The popular and territorial character has been the defining feature of this new wave of feminist struggle that has forced Congress to take up the issue of abortion. The movement is based on concrete actions and investigations in specific territories, forms of militant research into women’s lives, the violence they face, and the practices of resistance they create. Through assemblies and actions that bring together women from different sectors, different political experiences, and different class and ethnic backgrounds, and starting from those concrete practices of investigation, the feminist movement has grown into a transversal movement.
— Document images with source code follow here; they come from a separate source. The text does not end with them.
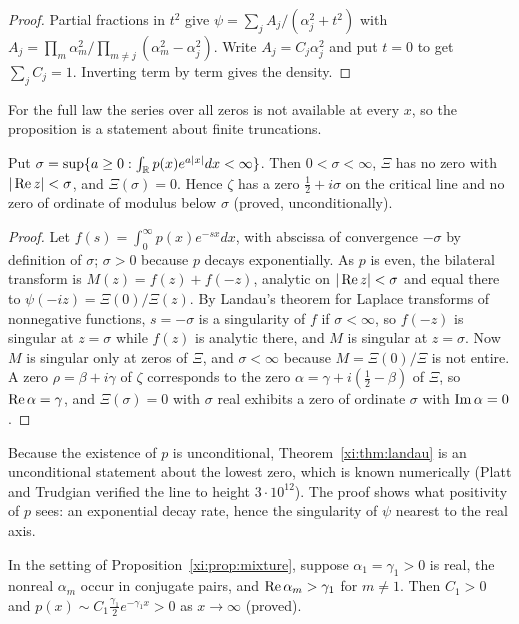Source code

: \begin{proof}
Partial fractions in $t^2$ give $\psi=\sum_jA_j/(\alpha_j^2+t^2)$ with $A_j=\prod_m\alpha_m^2\big/\prod_{m\ne j}(\alpha_m^2-\alpha_j^2)$. Write $A_j=C_j\alpha_j^2$ and put $t=0$ to get $\sum_jC_j=1$. Inverting term by term gives the density.
\end{proof}

For the full law the series over all zeros is not available at every $x$, so the proposition is a statement about finite truncations.

\begin{theorem}\label{xi:thm:landau}
Put $\sigma=\sup\{a\ge0:\int_\R p(x)e^{a|x|}dx<\infty\}$. Then $0<\sigma<\infty$, $\Xi$ has no zero with $|\re z|<\sigma$, and $\Xi(\sigma)=0$. Hence $\zeta$ has a zero $\frac12+i\sigma$ on the critical line and no zero of ordinate of modulus below $\sigma$ (proved, unconditionally).
\end{theorem}

\begin{proof}
Let $f(s)=\int_0^\infty p(x)e^{-sx}dx$, with abscissa of convergence $-\sigma$ by definition of $\sigma$; $\sigma>0$ because $p$ decays exponentially. As $p$ is even, the bilateral transform is $M(z)=f(z)+f(-z)$, analytic on $|\re z|<\sigma$ and equal there to $\psi(-iz)=\Xi(0)/\Xi(z)$. By Landau's theorem for Laplace transforms of nonnegative functions, $s=-\sigma$ is a singularity of $f$ if $\sigma<\infty$, so $f(-z)$ is singular at $z=\sigma$ while $f(z)$ is analytic there, and $M$ is singular at $z=\sigma$. Now $M$ is singular only at zeros of $\Xi$, and $\sigma<\infty$ because $M=\Xi(0)/\Xi$ is not entire. A zero $\rho=\beta+i\gamma$ of $\zeta$ corresponds to the zero $\alpha=\gamma+i(\frac12-\beta)$ of $\Xi$, so $\re\alpha=\gamma$, and $\Xi(\sigma)=0$ with $\sigma$ real exhibits a zero of ordinate $\sigma$ with $\im\alpha=0$.
\end{proof}

Because the existence of $p$ is unconditional, Theorem~\ref{xi:thm:landau} is an unconditional statement about the lowest zero, which is known numerically (Platt and Trudgian \cite{PT21} verified the line to height $3\cdot10^{12}$). The proof shows what positivity of $p$ sees: an exponential decay rate, hence the singularity of $\psi$ nearest to the real axis.

\begin{lemma}\label{xi:lem:tail}
In the setting of Proposition~\ref{xi:prop:mixture}, suppose $\alpha_1=\gamma_1>0$ is real, the nonreal $\alpha_m$ occur in conjugate pairs, and $\re\alpha_m>\gamma_1$ for $m\ne1$. Then $C_1>0$ and $p(x)\sim C_1\frac{\gamma_1}2e^{-\gamma_1x}>0$ as $x\to\infty$ (proved).
\end{lemma}

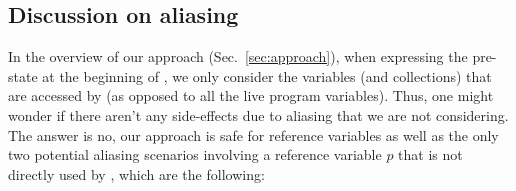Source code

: \documentclass[runningheads,a4paper]{llncs}
\begin{document}


\subsection{Discussion on aliasing} \label{sec:aliasing}
In the overview of our approach (Sec.~\ref{sec:approach}),
when expressing the pre-state at the beginning of ,
we only consider the variables (and collections) that are accessed by
 (as opposed to all the live program variables).
Thus, one might wonder if there aren't any side-effects due to aliasing 
that we are not considering.
The answer is no, our approach is safe for reference variables as well as
the only two potential aliasing scenarios involving a 
reference variable $p$ that is not directly used by ,
which are the following:
\end{document}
A movement that cuts across different sectors and different movements to transform how they operate from within. 

Organizing assemblies, sometimes of hundreds of women, bring together women across different and through sharing a space and working together, they build a common subjectivity. These assemblies multiply in diverse spaces: in workplaces, in unions, in political organizations, in schools, in urban neighborhoods, towns, and rural areas. There are assemblies of artists and writers, of musicians, of teachers, of migrants. These assemblies both allow for weaving a new political composition as women learn to work together and build commonalities through their encounters and also for building an analysis that connects the criminalization of abortion to other forms of violence and discrimination that women suffer.

The campaign for legal, safe, and free abortion has then drawn on a strong, diverse, and transversal feminist movement to be able to paint the entire country green. The green symbol of the campaign is seen at soccer games, at workplaces, on the streets, in the bus, in hospitals. For months, high school students have been taking over and occupying their schools with the demand for legal abortion and comprehensive sexual education. In unions and grassroots organizations, women force a conversation on abortion, highlight the links between the violence of clandestine and unsafe abortions and other types of physical and economic violence that women suffer. It is through connecting these struggles, as was witnessed in the March 8 International Feminist Strike, that the feminist movement has grown into such an overwhelming force in Argentina. This is why, despite the Senate vote, the feminist movement is already winning, or, as Ni Una Menos stated in a call to action earlier this week: “If the law is not passed, we will not leave the streets and they, will not be able to leave the Congress building because in the street Legal Abortion is already the law. We will not let ourselves be burned because this time the fire is ours.”